Frankline Okoye Chinaecherem (born 6 May 1999) is a Nigerian footballer who plays as a centre-back for Finnish club FF Jaro.

Club career

KuPS
On the last day of the January 2018 transfer market, Okoye joined Finnish club KuPS on a three-year deal, until the end of 2020. Okoye played the 2018 season for KuPS' farm team, KuFu-98, who played in the Kakkonen.
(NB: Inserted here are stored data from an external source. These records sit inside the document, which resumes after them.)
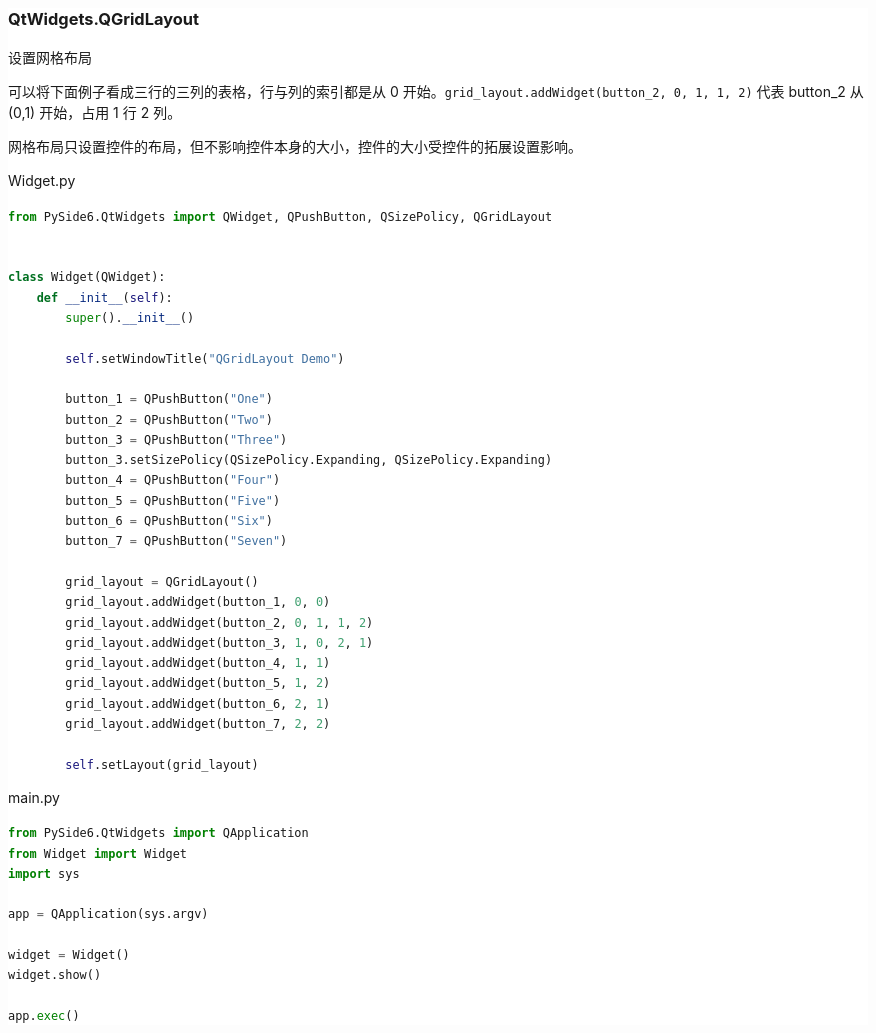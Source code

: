 ### QtWidgets.QGridLayout

设置网格布局

可以将下面例子看成三行的三列的表格，行与列的索引都是从 0 开始。`grid_layout.addWidget(button_2, 0, 1, 1, 2)` 代表 button_2 从 (0,1) 开始，占用 1 行 2 列。

网格布局只设置控件的布局，但不影响控件本身的大小，控件的大小受控件的拓展设置影响。

Widget.py

``` python
from PySide6.QtWidgets import QWidget, QPushButton, QSizePolicy, QGridLayout


class Widget(QWidget):
    def __init__(self):
        super().__init__()

        self.setWindowTitle("QGridLayout Demo")

        button_1 = QPushButton("One")
        button_2 = QPushButton("Two")
        button_3 = QPushButton("Three")
        button_3.setSizePolicy(QSizePolicy.Expanding, QSizePolicy.Expanding)
        button_4 = QPushButton("Four")
        button_5 = QPushButton("Five")
        button_6 = QPushButton("Six")
        button_7 = QPushButton("Seven")

        grid_layout = QGridLayout()
        grid_layout.addWidget(button_1, 0, 0)
        grid_layout.addWidget(button_2, 0, 1, 1, 2)
        grid_layout.addWidget(button_3, 1, 0, 2, 1)
        grid_layout.addWidget(button_4, 1, 1)
        grid_layout.addWidget(button_5, 1, 2)
        grid_layout.addWidget(button_6, 2, 1)
        grid_layout.addWidget(button_7, 2, 2)

        self.setLayout(grid_layout)
```

main.py

```python
from PySide6.QtWidgets import QApplication
from Widget import Widget
import sys

app = QApplication(sys.argv)

widget = Widget()
widget.show()

app.exec()
```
Okoye made 15 appearances for the team in the 2018 season.

Okoye's contract with KuPS was terminated by the end of the year.

Tammeka
After leaving KuPS, Okoye went to Estonia and joined Tartu JK Tammeka on a trial period in the beginning of 2019. In February, it was reported, that Okoye wouldn't get a contract with the club. However, one month later, in March 2019, it was confirmed that he had signed an official deal with the club.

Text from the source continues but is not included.